- [Work item]: Count the lines in the records below that contain the word "same", and give that figure alone.

(Dataset items)
++++++++
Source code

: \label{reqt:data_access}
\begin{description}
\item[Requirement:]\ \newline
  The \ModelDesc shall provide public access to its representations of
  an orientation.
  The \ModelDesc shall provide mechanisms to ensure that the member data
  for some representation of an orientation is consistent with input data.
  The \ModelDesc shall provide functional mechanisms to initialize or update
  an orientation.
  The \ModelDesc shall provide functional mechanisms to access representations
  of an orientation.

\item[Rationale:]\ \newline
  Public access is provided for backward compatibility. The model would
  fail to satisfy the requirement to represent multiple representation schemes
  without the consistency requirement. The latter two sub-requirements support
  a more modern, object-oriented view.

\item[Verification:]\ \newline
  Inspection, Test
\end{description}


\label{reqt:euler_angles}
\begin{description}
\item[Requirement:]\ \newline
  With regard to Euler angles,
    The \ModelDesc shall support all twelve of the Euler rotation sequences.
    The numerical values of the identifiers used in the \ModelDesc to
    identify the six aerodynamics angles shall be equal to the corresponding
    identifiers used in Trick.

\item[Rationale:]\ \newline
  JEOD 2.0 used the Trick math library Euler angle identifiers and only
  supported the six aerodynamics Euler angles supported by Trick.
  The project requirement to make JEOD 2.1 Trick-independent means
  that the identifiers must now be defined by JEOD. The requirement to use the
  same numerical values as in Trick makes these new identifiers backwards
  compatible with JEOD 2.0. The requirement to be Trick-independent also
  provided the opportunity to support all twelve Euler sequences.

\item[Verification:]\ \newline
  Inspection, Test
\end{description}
++++++++
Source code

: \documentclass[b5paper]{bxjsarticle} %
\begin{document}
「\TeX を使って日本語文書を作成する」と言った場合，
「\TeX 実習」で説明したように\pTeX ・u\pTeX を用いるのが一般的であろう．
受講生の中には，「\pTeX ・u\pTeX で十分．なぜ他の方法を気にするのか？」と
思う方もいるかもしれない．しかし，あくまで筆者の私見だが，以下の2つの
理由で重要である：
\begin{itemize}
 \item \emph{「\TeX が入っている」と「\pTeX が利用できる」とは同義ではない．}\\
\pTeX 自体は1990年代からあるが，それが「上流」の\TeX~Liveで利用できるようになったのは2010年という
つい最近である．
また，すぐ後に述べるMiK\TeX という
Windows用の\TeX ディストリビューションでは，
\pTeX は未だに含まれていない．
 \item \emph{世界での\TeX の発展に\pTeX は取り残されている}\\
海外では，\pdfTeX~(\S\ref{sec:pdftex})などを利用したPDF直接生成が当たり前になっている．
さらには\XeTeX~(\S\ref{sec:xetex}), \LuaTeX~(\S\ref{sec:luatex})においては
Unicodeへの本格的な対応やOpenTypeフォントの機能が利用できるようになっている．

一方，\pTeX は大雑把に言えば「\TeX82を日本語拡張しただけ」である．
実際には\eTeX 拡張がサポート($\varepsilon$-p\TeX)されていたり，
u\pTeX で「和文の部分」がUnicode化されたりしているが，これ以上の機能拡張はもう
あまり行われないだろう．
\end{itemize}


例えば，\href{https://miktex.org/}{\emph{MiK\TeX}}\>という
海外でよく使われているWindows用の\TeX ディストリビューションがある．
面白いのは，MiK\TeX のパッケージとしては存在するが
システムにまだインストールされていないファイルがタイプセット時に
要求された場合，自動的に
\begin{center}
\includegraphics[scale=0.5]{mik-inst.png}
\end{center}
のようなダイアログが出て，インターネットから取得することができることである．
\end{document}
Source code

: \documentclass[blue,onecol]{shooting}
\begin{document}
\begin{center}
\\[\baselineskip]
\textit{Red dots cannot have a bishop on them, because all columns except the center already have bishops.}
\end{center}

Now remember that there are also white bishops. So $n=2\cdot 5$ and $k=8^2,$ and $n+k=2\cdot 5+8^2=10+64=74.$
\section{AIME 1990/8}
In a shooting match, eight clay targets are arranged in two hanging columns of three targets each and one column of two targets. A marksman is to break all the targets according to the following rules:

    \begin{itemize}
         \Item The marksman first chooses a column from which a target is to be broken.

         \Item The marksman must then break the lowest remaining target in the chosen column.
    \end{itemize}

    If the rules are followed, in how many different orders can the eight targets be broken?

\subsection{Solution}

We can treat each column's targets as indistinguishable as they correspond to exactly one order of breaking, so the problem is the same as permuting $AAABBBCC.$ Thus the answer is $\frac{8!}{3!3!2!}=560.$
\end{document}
++++++++
- [Completed exercise]: 2